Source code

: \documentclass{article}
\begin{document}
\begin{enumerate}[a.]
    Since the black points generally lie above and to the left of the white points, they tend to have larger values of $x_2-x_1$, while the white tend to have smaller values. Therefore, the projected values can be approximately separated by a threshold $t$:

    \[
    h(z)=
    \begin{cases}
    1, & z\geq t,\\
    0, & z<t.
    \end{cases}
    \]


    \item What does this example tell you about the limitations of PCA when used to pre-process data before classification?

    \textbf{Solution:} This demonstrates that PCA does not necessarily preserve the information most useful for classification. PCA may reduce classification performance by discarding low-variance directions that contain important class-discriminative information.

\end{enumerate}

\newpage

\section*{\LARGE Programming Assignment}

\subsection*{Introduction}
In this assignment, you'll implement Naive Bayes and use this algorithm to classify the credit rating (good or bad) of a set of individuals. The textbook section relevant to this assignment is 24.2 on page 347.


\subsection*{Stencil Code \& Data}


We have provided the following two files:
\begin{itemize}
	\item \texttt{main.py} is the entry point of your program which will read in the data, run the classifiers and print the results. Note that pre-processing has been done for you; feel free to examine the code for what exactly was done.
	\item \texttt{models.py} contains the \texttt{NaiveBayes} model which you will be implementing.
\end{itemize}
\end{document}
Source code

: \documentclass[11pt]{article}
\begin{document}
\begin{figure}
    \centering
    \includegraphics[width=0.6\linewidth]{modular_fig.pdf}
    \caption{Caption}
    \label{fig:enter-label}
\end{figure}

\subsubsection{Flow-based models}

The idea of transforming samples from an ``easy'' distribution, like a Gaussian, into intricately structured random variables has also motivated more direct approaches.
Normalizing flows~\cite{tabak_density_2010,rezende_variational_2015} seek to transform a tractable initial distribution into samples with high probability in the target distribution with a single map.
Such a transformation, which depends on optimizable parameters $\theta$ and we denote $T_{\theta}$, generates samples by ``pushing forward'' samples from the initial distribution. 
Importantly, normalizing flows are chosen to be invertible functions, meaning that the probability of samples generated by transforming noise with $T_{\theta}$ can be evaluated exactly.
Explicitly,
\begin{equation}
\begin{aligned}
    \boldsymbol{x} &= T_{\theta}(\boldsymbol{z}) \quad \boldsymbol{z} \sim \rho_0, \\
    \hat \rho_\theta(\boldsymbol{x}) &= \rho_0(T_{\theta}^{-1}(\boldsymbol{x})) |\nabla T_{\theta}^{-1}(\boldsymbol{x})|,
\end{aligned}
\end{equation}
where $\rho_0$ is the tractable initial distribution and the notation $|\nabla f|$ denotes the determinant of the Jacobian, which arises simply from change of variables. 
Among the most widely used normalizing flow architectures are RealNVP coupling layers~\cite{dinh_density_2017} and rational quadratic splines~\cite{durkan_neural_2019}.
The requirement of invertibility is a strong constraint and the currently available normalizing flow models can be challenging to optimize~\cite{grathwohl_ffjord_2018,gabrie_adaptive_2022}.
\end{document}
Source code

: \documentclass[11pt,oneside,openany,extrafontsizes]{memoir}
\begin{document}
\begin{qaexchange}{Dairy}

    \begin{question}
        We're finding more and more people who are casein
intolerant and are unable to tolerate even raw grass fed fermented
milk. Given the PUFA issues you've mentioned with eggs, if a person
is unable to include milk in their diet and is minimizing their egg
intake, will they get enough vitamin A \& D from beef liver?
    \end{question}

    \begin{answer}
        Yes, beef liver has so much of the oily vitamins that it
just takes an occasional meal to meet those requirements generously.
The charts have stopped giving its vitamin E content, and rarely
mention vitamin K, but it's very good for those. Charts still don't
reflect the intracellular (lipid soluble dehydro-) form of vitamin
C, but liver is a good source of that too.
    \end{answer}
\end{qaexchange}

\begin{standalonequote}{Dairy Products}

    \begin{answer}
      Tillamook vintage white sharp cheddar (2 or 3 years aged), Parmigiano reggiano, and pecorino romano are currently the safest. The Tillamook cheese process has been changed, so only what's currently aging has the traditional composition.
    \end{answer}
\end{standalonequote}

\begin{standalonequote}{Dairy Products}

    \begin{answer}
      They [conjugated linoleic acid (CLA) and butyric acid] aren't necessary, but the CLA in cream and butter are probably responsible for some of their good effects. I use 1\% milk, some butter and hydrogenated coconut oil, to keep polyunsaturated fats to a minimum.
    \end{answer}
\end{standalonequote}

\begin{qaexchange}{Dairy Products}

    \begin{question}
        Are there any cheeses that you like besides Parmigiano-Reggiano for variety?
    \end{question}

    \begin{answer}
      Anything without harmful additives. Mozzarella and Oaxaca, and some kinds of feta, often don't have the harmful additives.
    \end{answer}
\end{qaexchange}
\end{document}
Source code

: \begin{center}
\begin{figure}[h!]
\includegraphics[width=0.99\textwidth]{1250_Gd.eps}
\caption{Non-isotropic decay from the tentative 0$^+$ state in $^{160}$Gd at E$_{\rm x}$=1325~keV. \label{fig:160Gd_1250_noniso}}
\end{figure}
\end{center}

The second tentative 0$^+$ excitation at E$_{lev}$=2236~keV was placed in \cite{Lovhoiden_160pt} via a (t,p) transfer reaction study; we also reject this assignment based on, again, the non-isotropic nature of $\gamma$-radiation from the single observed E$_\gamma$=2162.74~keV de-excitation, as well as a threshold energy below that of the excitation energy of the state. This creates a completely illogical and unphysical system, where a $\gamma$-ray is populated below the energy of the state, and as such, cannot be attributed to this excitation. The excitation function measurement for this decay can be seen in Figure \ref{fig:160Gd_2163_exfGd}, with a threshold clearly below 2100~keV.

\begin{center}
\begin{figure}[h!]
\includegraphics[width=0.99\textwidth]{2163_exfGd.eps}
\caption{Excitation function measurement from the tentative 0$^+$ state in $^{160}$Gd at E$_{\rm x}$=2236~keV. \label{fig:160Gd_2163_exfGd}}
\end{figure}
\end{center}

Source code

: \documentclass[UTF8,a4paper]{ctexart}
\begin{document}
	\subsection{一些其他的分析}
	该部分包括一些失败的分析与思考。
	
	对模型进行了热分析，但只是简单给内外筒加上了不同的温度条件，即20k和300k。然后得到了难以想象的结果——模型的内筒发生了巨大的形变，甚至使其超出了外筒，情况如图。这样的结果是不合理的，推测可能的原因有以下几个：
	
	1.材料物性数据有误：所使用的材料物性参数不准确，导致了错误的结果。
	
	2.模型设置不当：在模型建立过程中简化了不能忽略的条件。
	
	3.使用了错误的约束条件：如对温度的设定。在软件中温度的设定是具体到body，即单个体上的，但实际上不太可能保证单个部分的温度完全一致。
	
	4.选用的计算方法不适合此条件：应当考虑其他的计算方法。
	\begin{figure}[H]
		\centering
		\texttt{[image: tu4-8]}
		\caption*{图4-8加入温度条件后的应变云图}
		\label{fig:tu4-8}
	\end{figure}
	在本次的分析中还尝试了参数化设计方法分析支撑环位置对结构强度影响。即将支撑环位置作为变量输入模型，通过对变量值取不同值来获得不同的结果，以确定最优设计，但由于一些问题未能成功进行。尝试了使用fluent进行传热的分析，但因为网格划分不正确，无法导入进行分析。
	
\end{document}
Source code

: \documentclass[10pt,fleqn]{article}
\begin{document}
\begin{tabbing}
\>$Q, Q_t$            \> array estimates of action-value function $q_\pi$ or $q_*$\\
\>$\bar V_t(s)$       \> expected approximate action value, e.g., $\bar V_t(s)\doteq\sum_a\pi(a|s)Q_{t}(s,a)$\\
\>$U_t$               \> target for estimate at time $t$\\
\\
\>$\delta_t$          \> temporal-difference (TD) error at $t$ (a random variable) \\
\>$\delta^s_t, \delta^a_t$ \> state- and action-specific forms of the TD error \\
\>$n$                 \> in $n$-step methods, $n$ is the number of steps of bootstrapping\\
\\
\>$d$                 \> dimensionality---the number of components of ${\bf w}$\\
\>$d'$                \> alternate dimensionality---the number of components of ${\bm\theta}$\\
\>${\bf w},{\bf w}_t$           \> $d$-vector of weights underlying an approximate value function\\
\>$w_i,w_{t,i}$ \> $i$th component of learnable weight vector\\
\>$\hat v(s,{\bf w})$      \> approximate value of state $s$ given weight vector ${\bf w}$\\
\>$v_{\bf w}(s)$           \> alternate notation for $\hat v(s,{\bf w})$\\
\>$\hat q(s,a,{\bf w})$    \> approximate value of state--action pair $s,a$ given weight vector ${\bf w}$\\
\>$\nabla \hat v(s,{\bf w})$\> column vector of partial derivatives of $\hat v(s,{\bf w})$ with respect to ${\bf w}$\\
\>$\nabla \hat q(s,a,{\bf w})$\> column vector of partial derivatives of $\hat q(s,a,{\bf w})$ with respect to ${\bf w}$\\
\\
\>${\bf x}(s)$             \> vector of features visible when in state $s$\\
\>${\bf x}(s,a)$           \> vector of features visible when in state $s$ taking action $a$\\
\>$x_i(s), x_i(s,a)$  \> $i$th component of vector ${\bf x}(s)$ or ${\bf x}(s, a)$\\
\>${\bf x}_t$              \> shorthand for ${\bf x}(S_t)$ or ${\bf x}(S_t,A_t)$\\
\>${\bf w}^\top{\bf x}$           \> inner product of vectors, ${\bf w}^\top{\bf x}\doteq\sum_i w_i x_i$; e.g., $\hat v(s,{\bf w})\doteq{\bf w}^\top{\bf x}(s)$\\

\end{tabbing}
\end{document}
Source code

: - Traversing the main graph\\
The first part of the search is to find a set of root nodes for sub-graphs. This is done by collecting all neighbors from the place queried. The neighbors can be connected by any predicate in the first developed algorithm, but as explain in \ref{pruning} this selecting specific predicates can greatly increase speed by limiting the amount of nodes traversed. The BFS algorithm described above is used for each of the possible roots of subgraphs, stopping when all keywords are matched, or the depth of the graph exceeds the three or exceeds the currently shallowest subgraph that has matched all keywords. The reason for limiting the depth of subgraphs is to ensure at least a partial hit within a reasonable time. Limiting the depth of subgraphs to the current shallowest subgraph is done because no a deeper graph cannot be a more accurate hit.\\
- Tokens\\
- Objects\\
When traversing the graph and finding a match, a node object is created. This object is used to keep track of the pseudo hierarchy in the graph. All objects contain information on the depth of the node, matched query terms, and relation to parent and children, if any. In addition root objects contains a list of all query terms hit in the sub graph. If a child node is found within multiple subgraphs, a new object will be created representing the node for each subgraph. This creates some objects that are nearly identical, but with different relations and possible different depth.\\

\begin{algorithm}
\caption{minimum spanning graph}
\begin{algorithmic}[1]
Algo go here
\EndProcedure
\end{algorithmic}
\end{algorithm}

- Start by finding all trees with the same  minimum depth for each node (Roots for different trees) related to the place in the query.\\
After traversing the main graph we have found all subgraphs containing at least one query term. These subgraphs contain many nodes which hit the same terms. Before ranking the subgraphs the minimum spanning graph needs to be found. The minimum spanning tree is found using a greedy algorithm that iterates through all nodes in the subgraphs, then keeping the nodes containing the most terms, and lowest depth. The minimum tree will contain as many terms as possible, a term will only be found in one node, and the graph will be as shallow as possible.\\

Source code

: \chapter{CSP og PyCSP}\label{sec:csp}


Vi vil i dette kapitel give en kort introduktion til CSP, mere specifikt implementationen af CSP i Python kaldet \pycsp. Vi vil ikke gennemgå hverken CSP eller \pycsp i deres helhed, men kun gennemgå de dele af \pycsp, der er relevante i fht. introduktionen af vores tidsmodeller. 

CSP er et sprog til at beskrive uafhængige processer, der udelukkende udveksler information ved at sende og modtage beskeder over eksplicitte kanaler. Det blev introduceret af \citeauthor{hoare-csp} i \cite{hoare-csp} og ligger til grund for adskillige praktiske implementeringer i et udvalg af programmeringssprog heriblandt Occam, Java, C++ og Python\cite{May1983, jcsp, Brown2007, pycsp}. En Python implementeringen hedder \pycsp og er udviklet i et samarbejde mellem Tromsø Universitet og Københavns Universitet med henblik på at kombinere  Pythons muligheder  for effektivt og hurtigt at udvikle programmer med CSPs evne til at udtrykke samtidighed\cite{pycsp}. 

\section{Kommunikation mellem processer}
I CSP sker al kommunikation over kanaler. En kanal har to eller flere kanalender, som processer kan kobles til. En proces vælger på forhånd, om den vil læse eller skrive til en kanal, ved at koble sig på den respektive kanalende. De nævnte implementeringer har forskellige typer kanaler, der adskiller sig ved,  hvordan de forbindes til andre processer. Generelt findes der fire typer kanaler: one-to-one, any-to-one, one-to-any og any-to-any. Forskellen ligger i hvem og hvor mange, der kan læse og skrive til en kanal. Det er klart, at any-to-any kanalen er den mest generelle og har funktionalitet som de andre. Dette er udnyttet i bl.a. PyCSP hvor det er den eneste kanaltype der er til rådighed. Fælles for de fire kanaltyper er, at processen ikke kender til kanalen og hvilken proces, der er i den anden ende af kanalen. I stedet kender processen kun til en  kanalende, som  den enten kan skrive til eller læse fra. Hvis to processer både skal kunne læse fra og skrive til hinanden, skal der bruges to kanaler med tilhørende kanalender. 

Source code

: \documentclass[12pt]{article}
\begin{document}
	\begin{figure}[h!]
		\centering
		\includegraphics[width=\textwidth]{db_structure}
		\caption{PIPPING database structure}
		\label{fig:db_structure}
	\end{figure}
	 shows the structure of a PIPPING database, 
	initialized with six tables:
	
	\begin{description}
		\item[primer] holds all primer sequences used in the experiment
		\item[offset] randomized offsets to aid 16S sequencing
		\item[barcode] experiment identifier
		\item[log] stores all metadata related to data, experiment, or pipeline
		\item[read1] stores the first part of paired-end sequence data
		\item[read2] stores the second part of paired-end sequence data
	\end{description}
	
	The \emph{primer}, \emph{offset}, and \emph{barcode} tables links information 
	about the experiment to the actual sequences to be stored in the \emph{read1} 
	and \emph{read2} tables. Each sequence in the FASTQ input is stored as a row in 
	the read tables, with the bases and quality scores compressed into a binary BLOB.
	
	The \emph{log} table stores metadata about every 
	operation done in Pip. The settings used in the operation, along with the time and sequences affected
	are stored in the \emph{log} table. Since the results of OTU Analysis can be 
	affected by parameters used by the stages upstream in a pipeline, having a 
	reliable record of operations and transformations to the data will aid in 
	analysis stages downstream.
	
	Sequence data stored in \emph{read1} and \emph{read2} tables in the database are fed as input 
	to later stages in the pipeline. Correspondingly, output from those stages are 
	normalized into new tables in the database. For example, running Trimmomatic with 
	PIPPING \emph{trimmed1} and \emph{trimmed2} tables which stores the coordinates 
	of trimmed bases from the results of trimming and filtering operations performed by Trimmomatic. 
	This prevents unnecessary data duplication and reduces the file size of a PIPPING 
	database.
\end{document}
::::::::
Copy exactly the line containing "analysis stages downstream." and every line after it, ending with the last line of the records above.

● Expected output
	analysis stages downstream.
	
	Sequence data stored in \emph{read1} and \emph{read2} tables in the database are fed as input 
	to later stages in the pipeline. Correspondingly, output from those stages are 
	normalized into new tables in the database. For example, running Trimmomatic with 
	PIPPING \emph{trimmed1} and \emph{trimmed2} tables which stores the coordinates 
	of trimmed bases from the results of trimming and filtering operations performed by Trimmomatic. 
	This prevents unnecessary data duplication and reduces the file size of a PIPPING 
	database.
\end{document}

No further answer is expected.